Data Availability: Raw data concerning Crz1 ChIP-Seq experiments are held at the Gene Expression Omnibus repository (http://www.ncbi.nlm.nih.gov/geo/) under accession number GSE79342 and will be available immediately after publication of the paper.
Funding: This work was supported by grants BFU2011-30197-C3-01, BFU2014-54591-C2-1-P and EUI2009-04147 (SysMo2) to JA. (Ministry of Industry and Competitivity, Spain, and Fondo Europeo de Desarrollo Regional [FEDER]). JA is the recipient of an Ajut 2014SGR-4 award (Generalitat de Catalunya). DC was recipient of a predoctoral fellowship from the Spanish Ministry of Education. The funders had no role in study design, data collection and analysis, decision to publish, or preparation of the manuscript.
Competing interests: The authors have declared that no competing interests exist.
Introduction
Excessive intracellular concentration of sodium cations is deleterious for most eukaryotic cells and, therefore, diverse mechanisms to avoid cytosolic accumulation of this cation have been evolutionarily developed. For instance, the yeast Saccharomyces cerevisiae, often used as a model to study the mechanisms of cation homeostasis, resorts to both sequestration of sodium into organelles (mainly the vacuole) and to extrusion of this cation through transporters located at the cell membrane [1].
Extrusion of sodium is achieved by two main mechanisms. The first one is based on the H+/Na+ antiporter encoded by NHA1, which exchanges protons with Na+, Li+, and K+ cations, and has major biological significance under normal (acidic) growth conditions [2]. The second strategy is based on a P-type ATPase pump encoded by the ENA system, which becomes essential for growth particularly at pHs above neutrality. ENA genes are found exclusively in fungi, bryophyta and protozoa and ENA homologues are likely to exist in all fungal genomes [3]. In most budding yeast strains ENA genes exist as a cluster of 3 to 5 elements encoding nearly identical proteins. The relevance of Ena1 in the tolerance to increased extracellular levels of toxic monovalent cations (Na+ and Li+) or alkaline pH is documented by the extreme sensitivity of cells lacking functional ENA genes under these circumstances (see [4] and references therein). Whereas the function of a Na+-ATPase pump is evident in response to high salt, the role of such protein under high pH stress, even in the absence of elevated sodium levels in the medium, became evident only recently [5]. This report demonstrated that Ena1 is required to pump out the sodium cations introduced by the Na+/phosphate cotransporter Pho89, whose role in phosphate uptake becomes more relevant at high external pH [6,7].

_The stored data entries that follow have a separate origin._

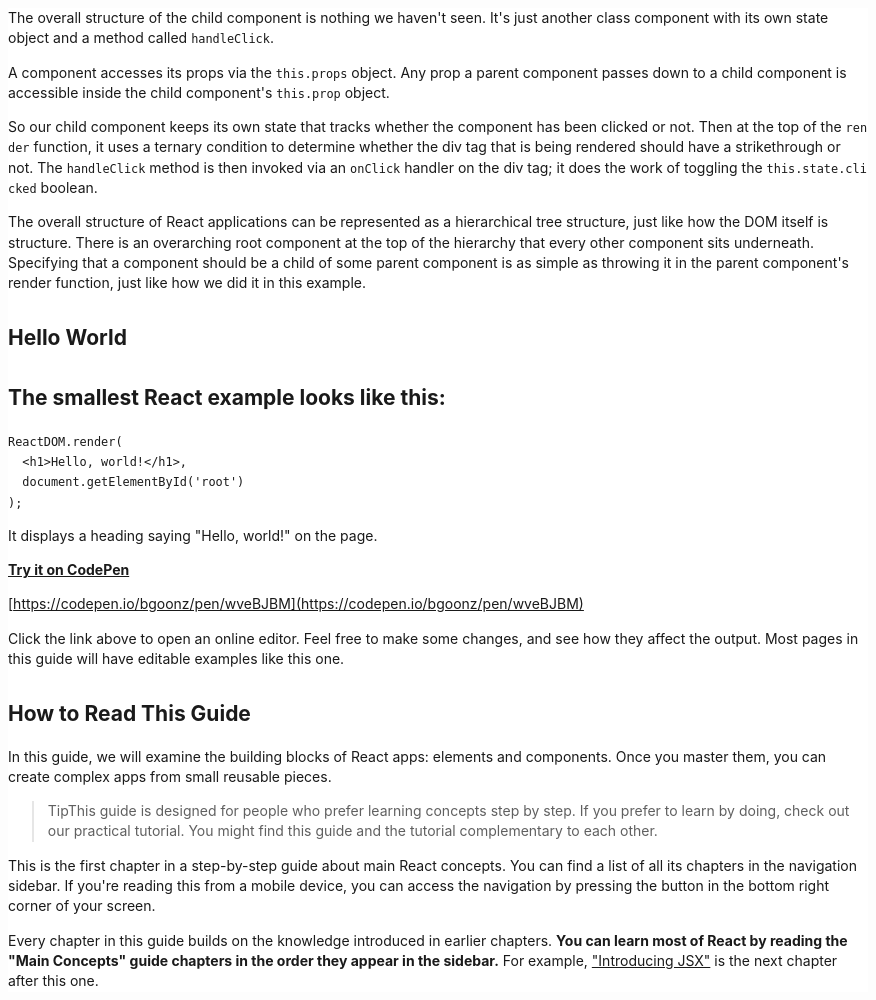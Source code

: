 The overall structure of the child component is nothing we haven't seen. It's just another class component with its own state object and a method called `handleClick`.

A component accesses its props via the `this.props` object. Any prop a parent component passes down to a child component is accessible inside the child component's `this.prop` object.

So our child component keeps its own state that tracks whether the component has been clicked or not. Then at the top of the `render` function, it uses a ternary condition to determine whether the div tag that is being rendered should have a strikethrough or not. The `handleClick` method is then invoked via an `onClick` handler on the div tag; it does the work of toggling the `this.state.clicked` boolean.

The overall structure of React applications can be represented as a hierarchical tree structure, just like how the DOM itself is structure. There is an overarching root component at the top of the hierarchy that every other component sits underneath. Specifying that a component should be a child of some parent component is as simple as throwing it in the parent component's render function, just like how we did it in this example.

## **Hello World**

## The smallest React example looks like this:

```
ReactDOM.render(
  <h1>Hello, world!</h1>,
  document.getElementById('root')
);
```

It displays a heading saying "Hello, world!" on the page.

[**Try it on CodePen**](https://reactjs.org/redirect-to-codepen/hello-world)

[https://codepen.io/bgoonz/pen/wveBJBM](https://codepen.io/bgoonz/pen/wveBJBM)

Click the link above to open an online editor. Feel free to make some changes, and see how they affect the output. Most pages in this guide will have editable examples like this one.

## How to Read This Guide

In this guide, we will examine the building blocks of React apps: elements and components. Once you master them, you can create complex apps from small reusable pieces.

> TipThis guide is designed for people who prefer learning concepts step by step. If you prefer to learn by doing, check out our practical tutorial. You might find this guide and the tutorial complementary to each other.

This is the first chapter in a step-by-step guide about main React concepts. You can find a list of all its chapters in the navigation sidebar. If you're reading this from a mobile device, you can access the navigation by pressing the button in the bottom right corner of your screen.

Every chapter in this guide builds on the knowledge introduced in earlier chapters. **You can learn most of React by reading the "Main Concepts" guide chapters in the order they appear in the sidebar.** For example, ["Introducing JSX"](https://reactjs.org/docs/introducing-jsx.html) is the next chapter after this one.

Under standard growth conditions (acidic pH and absence of osmotic stress) expression of the ENA genes is minimal. However, addition of NaCl above 0.3–0.4 M or raising the external pH above 7.2 results in rapid induction of the first member of the cluster, usually denoted as ENA1 [8–11]. Work during the last twenty years has revealed the complex regulatory network that represses ENA1 under normal growth conditions and promotes rapid increase of ENA1 mRNA levels upon salt stress or high pH. This network includes the Rim101, Snf1, PKA and calcineurin pathways (see [12] and references therein). In addition to these pathways, activation of the osmosensitive Hog1 pathway becomes an important component of the response to high salt [13]. However, diverse evidences demonstrate that the Hog1 pathway does not contribute to either high pH stress tolerance nor to ENA1 induction in response to high pH stress [10,14].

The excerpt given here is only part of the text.